→ **EXCERPTED DATA**:
┏━━

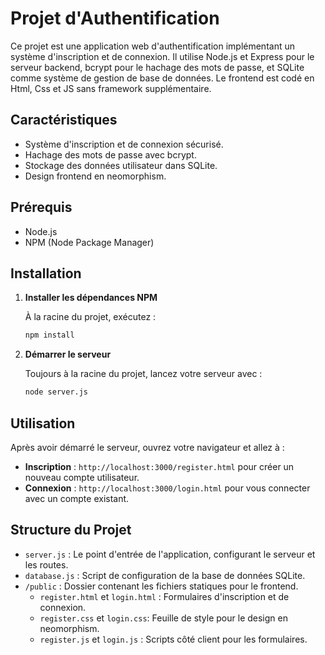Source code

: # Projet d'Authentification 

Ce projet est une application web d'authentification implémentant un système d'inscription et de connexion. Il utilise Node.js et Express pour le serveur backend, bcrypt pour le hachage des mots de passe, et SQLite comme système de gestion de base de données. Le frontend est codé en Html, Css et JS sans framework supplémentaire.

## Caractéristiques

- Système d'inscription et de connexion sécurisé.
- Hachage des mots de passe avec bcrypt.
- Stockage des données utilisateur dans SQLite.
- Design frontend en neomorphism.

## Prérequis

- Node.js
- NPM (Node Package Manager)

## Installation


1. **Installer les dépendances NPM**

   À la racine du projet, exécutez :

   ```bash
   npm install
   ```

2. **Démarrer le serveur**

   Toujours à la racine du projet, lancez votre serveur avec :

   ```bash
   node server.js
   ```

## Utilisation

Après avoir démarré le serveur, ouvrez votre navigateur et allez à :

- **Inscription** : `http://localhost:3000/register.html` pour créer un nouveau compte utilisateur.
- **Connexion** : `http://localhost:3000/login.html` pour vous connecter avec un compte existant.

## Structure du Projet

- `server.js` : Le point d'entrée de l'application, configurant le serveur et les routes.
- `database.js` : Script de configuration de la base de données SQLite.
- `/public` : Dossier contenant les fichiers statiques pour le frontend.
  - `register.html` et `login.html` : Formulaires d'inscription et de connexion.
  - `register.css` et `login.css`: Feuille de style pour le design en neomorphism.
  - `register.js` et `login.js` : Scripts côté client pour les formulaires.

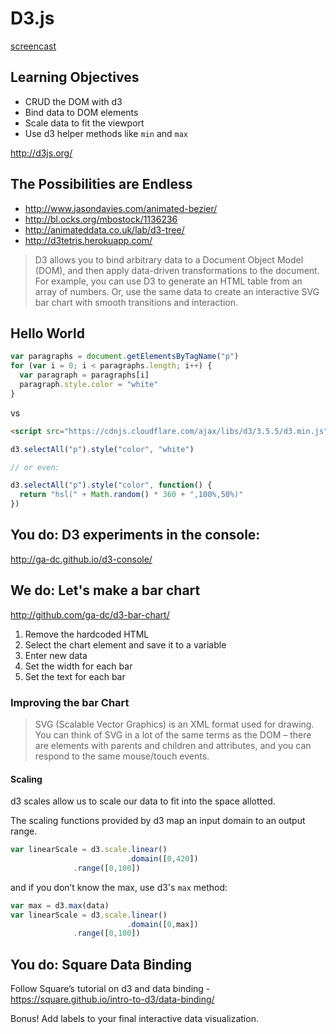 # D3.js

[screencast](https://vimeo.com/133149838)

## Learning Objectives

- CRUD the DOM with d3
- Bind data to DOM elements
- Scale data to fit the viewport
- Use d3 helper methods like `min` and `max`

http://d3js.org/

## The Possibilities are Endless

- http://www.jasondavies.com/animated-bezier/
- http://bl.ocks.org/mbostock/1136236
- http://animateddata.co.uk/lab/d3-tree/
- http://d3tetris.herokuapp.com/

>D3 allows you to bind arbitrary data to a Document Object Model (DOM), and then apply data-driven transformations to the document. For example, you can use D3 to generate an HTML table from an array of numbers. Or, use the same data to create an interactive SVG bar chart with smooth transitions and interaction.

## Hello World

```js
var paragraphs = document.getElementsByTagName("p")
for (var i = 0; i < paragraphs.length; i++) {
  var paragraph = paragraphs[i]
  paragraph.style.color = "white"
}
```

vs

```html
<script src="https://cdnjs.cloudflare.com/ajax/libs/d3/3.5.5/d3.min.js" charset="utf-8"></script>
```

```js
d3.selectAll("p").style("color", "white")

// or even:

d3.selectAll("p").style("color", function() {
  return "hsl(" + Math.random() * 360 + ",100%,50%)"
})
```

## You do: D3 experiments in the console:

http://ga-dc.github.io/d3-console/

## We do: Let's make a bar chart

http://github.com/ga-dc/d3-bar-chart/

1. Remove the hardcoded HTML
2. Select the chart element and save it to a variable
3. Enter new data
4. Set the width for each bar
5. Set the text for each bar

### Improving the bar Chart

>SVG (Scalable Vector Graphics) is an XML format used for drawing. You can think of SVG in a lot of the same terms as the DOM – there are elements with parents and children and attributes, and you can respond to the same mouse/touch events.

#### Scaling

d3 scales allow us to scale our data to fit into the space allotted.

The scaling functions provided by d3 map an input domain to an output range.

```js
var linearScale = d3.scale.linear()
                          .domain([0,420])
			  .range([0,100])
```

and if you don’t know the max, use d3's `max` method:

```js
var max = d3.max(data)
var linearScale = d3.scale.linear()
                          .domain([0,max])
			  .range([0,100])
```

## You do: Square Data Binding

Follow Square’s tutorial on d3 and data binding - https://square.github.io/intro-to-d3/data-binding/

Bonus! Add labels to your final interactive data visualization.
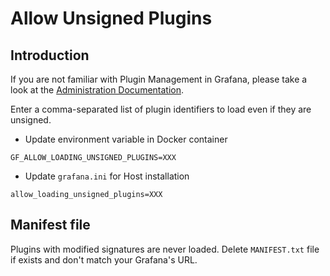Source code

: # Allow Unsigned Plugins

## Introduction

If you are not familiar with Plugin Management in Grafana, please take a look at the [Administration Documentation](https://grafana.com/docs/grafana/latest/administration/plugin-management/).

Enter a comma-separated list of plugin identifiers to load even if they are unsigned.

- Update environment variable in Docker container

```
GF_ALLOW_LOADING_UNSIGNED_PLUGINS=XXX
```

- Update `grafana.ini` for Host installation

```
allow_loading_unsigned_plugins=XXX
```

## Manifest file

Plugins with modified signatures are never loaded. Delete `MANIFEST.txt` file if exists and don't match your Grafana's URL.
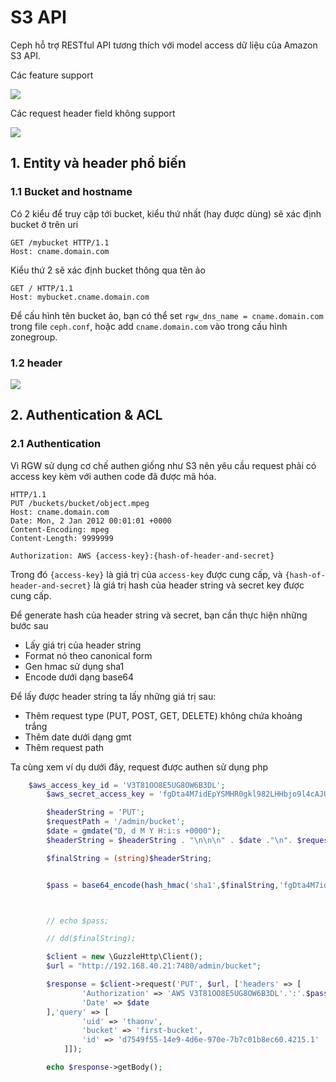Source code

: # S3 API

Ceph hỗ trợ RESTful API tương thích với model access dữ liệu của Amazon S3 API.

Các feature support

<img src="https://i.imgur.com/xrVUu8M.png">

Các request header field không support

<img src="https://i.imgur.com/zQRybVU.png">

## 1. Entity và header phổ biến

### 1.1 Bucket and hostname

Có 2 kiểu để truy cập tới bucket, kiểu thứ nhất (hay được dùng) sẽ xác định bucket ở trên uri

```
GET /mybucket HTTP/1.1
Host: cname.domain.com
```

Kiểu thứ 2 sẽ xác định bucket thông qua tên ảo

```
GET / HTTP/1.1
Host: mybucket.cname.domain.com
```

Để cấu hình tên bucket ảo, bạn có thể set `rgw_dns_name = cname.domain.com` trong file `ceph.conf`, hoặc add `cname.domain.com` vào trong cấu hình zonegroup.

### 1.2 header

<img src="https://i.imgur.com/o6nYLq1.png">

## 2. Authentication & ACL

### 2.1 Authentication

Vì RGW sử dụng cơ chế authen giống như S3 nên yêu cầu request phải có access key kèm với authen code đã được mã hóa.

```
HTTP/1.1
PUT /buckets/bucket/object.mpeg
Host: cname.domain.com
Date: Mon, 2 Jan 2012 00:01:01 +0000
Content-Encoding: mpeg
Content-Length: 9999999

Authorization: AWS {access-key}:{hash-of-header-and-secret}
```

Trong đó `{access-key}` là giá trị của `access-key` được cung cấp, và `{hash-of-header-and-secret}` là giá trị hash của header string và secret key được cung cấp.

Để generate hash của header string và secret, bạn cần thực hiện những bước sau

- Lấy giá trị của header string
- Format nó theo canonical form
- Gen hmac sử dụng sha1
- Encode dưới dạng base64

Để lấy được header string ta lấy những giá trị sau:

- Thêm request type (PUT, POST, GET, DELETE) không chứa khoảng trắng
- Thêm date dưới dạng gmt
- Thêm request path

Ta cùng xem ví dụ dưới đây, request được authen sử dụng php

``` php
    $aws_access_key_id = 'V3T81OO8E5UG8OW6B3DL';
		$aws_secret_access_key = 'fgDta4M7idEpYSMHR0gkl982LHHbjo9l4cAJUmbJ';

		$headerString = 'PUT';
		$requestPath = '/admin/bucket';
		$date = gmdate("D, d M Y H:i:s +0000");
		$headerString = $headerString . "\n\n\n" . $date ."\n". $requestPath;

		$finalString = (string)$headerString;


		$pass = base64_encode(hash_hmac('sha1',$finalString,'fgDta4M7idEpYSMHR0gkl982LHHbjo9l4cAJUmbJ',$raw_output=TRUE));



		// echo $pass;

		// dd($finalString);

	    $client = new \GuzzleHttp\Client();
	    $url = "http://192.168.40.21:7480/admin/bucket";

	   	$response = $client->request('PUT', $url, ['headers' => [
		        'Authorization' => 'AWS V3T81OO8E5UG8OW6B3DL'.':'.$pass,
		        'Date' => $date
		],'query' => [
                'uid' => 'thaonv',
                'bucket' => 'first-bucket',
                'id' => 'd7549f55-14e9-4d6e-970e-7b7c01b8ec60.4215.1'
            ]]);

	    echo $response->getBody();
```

┗━━

→ **WORK ORDER**:
Report only how many lines in the listing contain the string "github".

→ **EXERCISE OUTPUT**:
3